Failed to start Elasticsearch. Error opening log file '/gc.log': Permission denied

Dear StackOverflow community,
I was running Kibana/Elasticsearch without a problem until installing a Kibana plugin. Then the service failed and I noticed that the problem is that Elasticsearch stopped. I tried several ways to fix it, and then even reinstalled all. But the problem still avoiding to launch Elasticsearch, even with a fresh installation.
Installation on Debian 9 using apt install.
systemctl start elasticsearch.service
results on:
Exception in thread "main" java.lang.RuntimeException: starting java failed with [1]
[0.000s][error][logging] Error opening log file '/gc.log': Permission denied
Full log with journalctl -xe
-- Unit elasticsearch.service has begun starting up.
Feb 07 14:09:06 Debian-911-stretch-64-minimal kibana[576]: {"type":"log","#timestamp":"2020-02-07T13:09:06Z","tags":["warning","elasticsearch","admin"],"pid":576,"message":"Unable to revive connection: http://localhost:9200/"}
Feb 07 14:09:06 Debian-911-stretch-64-minimal kibana[576]: {"type":"log","#timestamp":"2020-02-07T13:09:06Z","tags":["warning","elasticsearch","admin"],"pid":576,"message":"No living connections"}
Feb 07 14:09:06 Debian-911-stretch-64-minimal kibana[576]: {"type":"log","#timestamp":"2020-02-07T13:09:06Z","tags":["warning","elasticsearch","admin"],"pid":576,"message":"Unable to revive connection: http://localhost:9200/"}
Feb 07 14:09:06 Debian-911-stretch-64-minimal kibana[576]: {"type":"log","#timestamp":"2020-02-07T13:09:06Z","tags":["warning","elasticsearch","admin"],"pid":576,"message":"No living connections"}
Feb 07 14:09:06 Debian-911-stretch-64-minimal elasticsearch[2312]: Exception in thread "main" java.lang.RuntimeException: starting java failed with [1]

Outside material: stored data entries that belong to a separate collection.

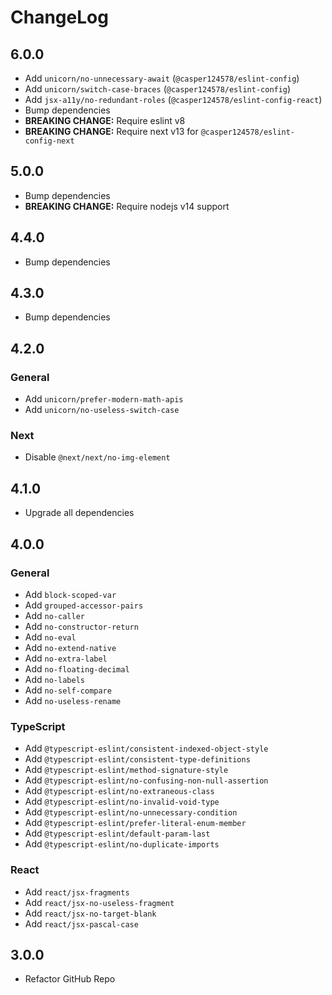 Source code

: # ChangeLog

## 6.0.0

- Add `unicorn/no-unnecessary-await` (`@casper124578/eslint-config`)
- Add `unicorn/switch-case-braces` (`@casper124578/eslint-config`)
- Add `jsx-a11y/no-redundant-roles` (`@casper124578/eslint-config-react`)
- Bump dependencies
- **BREAKING CHANGE:** Require eslint v8
- **BREAKING CHANGE:** Require next v13 for `@casper124578/eslint-config-next`

## 5.0.0

- Bump dependencies
- **BREAKING CHANGE:** Require nodejs v14 support

## 4.4.0

- Bump dependencies

## 4.3.0

- Bump dependencies

## 4.2.0

### General

- Add `unicorn/prefer-modern-math-apis`
- Add `unicorn/no-useless-switch-case`

### Next

- Disable `@next/next/no-img-element`

## 4.1.0

- Upgrade all dependencies

## 4.0.0

### General

- Add `block-scoped-var`
- Add `grouped-accessor-pairs`
- Add `no-caller`
- Add `no-constructor-return`
- Add `no-eval`
- Add `no-extend-native`
- Add `no-extra-label`
- Add `no-floating-decimal`
- Add `no-labels`
- Add `no-self-compare`
- Add `no-useless-rename`

### TypeScript

- Add `@typescript-eslint/consistent-indexed-object-style`
- Add `@typescript-eslint/consistent-type-definitions`
- Add `@typescript-eslint/method-signature-style`
- Add `@typescript-eslint/no-confusing-non-null-assertion`
- Add `@typescript-eslint/no-extraneous-class`
- Add `@typescript-eslint/no-invalid-void-type`
- Add `@typescript-eslint/no-unnecessary-condition`
- Add `@typescript-eslint/prefer-literal-enum-member`
- Add `@typescript-eslint/default-param-last`
- Add `@typescript-eslint/no-duplicate-imports`

### React

- Add `react/jsx-fragments`
- Add `react/jsx-no-useless-fragment`
- Add `react/jsx-no-target-blank`
- Add `react/jsx-pascal-case`

## 3.0.0

- Refactor GitHub Repo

Feb 07 14:09:06 Debian-911-stretch-64-minimal elasticsearch[2312]: output:
Feb 07 14:09:06 Debian-911-stretch-64-minimal elasticsearch[2312]: [0.000s][error][logging] Error opening log file '/gc.log': Permission denied
Feb 07 14:09:06 Debian-911-stretch-64-minimal elasticsearch[2312]: [0.000s][error][logging] Initialization of output 'file=/var/log/elasticsearch/gc.log' using options 'filecount=32,filesize=64m' failed.
Feb 07 14:09:06 Debian-911-stretch-64-minimal elasticsearch[2312]: error:
Feb 07 14:09:06 Debian-911-stretch-64-minimal elasticsearch[2312]: OpenJDK 64-Bit Server VM warning: Option UseConcMarkSweepGC was deprecated in version 9.0 and will likely be removed in a future release.
Feb 07 14:09:06 Debian-911-stretch-64-minimal elasticsearch[2312]: Invalid -Xlog option '-Xlog:gc*,gc+age=trace,safepoint:file=/var/log/elasticsearch/gc.log:utctime,pid,tags:filecount=32,filesize=64m', see error log for details.
Feb 07 14:09:06 Debian-911-stretch-64-minimal elasticsearch[2312]: Error: Could not create the Java Virtual Machine.
Feb 07 14:09:06 Debian-911-stretch-64-minimal elasticsearch[2312]: Error: A fatal exception has occurred. Program will exit.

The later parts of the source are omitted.